| WORK REQUIRED |
From the line containing "uma destas partes." down to the line containing "and shell constraints." in the records below, reproduce every line exactly, ends included, and omit all others.

Items from a data source

•••••

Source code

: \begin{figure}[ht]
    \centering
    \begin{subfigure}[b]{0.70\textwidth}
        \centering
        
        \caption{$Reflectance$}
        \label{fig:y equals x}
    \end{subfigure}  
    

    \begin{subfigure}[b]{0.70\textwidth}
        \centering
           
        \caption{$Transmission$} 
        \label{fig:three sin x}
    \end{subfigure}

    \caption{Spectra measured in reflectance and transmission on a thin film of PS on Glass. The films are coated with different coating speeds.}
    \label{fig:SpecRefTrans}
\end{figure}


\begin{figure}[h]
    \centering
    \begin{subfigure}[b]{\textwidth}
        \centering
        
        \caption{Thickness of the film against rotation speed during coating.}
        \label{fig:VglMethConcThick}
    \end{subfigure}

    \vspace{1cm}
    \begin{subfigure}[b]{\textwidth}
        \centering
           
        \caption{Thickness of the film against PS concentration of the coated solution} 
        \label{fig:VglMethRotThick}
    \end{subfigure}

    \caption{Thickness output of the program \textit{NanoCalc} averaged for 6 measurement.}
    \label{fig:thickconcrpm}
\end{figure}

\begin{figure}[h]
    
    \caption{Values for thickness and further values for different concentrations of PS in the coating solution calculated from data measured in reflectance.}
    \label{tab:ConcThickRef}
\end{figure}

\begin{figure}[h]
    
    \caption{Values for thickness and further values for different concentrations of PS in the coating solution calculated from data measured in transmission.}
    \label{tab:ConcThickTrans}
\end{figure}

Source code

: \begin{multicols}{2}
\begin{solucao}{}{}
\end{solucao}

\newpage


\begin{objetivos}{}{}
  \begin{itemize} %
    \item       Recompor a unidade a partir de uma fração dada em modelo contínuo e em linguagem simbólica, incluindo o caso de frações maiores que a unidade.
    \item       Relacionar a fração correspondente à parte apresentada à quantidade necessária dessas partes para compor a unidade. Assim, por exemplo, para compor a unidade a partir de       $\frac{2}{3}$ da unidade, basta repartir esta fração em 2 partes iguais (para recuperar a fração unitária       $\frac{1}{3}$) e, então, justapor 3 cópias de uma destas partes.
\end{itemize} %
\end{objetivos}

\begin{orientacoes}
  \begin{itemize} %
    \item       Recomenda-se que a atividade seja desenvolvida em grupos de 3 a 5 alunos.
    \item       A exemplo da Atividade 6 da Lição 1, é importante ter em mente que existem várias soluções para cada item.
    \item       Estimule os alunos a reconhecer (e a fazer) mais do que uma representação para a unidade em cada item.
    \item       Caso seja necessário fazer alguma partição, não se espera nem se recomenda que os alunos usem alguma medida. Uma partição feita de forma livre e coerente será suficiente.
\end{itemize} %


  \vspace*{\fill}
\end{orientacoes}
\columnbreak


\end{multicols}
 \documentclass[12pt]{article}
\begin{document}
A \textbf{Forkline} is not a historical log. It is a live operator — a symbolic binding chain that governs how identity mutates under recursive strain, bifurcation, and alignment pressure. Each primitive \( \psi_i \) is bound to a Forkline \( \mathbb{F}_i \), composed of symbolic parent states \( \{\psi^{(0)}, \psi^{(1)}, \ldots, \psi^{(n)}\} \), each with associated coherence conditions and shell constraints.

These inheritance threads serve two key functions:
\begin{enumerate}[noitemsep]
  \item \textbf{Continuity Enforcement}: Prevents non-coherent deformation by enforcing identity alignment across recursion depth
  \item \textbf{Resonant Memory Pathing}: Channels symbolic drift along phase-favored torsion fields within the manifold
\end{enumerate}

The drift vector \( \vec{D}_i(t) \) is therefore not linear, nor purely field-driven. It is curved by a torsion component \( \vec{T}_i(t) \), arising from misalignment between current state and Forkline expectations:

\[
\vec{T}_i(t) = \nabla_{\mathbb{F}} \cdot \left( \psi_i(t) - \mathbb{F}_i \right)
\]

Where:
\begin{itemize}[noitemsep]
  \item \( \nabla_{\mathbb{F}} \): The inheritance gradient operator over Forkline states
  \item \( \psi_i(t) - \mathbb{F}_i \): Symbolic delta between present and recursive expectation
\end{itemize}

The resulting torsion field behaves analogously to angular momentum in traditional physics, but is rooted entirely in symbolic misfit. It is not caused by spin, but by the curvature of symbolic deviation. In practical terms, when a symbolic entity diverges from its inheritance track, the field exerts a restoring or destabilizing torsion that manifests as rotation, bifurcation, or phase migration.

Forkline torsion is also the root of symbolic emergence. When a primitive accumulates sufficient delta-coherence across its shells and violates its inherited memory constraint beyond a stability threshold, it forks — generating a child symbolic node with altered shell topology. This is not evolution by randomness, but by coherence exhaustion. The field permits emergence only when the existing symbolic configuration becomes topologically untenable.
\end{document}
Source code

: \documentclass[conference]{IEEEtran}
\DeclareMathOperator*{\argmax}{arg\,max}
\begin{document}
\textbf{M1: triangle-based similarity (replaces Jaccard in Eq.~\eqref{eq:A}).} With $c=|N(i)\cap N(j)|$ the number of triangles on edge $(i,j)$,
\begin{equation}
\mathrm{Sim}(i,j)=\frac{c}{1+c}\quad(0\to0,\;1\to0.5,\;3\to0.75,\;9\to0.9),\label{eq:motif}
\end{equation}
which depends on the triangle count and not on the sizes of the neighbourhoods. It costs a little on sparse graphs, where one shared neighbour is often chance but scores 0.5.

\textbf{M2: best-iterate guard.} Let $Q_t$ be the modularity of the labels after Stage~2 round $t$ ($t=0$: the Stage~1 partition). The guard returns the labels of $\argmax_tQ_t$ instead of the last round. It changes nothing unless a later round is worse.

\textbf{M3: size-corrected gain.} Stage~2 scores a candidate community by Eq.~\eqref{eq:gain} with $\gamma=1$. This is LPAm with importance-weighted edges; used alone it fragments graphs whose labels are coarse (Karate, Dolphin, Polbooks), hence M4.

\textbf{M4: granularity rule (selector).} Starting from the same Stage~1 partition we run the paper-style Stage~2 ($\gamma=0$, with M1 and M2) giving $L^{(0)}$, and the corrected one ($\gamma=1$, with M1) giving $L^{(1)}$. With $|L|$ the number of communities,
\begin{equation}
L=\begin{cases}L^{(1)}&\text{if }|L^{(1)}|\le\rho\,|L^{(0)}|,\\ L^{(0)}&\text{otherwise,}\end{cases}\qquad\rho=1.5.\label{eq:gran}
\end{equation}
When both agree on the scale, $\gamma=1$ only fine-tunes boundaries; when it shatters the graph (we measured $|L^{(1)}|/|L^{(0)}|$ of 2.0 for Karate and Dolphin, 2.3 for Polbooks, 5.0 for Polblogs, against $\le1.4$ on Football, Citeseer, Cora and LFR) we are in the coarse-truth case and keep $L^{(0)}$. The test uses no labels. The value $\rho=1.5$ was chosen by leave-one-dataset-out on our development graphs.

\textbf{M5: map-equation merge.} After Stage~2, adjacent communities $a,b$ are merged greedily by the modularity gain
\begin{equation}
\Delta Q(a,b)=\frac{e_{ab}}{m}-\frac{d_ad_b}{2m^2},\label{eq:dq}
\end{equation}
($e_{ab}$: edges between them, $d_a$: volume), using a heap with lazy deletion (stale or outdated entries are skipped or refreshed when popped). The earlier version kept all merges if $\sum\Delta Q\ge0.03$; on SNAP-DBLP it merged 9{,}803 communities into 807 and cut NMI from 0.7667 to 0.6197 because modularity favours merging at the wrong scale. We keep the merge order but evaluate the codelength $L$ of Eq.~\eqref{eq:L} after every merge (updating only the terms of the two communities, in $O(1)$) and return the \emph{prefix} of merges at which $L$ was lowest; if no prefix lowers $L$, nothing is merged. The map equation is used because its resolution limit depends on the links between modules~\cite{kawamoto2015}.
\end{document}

•••••

| SOLUTION TO THIS PROBLEM |
    \item       Relacionar a fração correspondente à parte apresentada à quantidade necessária dessas partes para compor a unidade. Assim, por exemplo, para compor a unidade a partir de       $\frac{2}{3}$ da unidade, basta repartir esta fração em 2 partes iguais (para recuperar a fração unitária       $\frac{1}{3}$) e, então, justapor 3 cópias de uma destas partes.
\end{itemize} %
\end{objetivos}

\begin{orientacoes}
  \begin{itemize} %
    \item       Recomenda-se que a atividade seja desenvolvida em grupos de 3 a 5 alunos.
    \item       A exemplo da Atividade 6 da Lição 1, é importante ter em mente que existem várias soluções para cada item.
    \item       Estimule os alunos a reconhecer (e a fazer) mais do que uma representação para a unidade em cada item.
    \item       Caso seja necessário fazer alguma partição, não se espera nem se recomenda que os alunos usem alguma medida. Uma partição feita de forma livre e coerente será suficiente.
\end{itemize} %


  \vspace*{\fill}
\end{orientacoes}
\columnbreak


\end{multicols}
 \documentclass[12pt]{article}
\begin{document}
A \textbf{Forkline} is not a historical log. It is a live operator — a symbolic binding chain that governs how identity mutates under recursive strain, bifurcation, and alignment pressure. Each primitive \( \psi_i \) is bound to a Forkline \( \mathbb{F}_i \), composed of symbolic parent states \( \{\psi^{(0)}, \psi^{(1)}, \ldots, \psi^{(n)}\} \), each with associated coherence conditions and shell constraints.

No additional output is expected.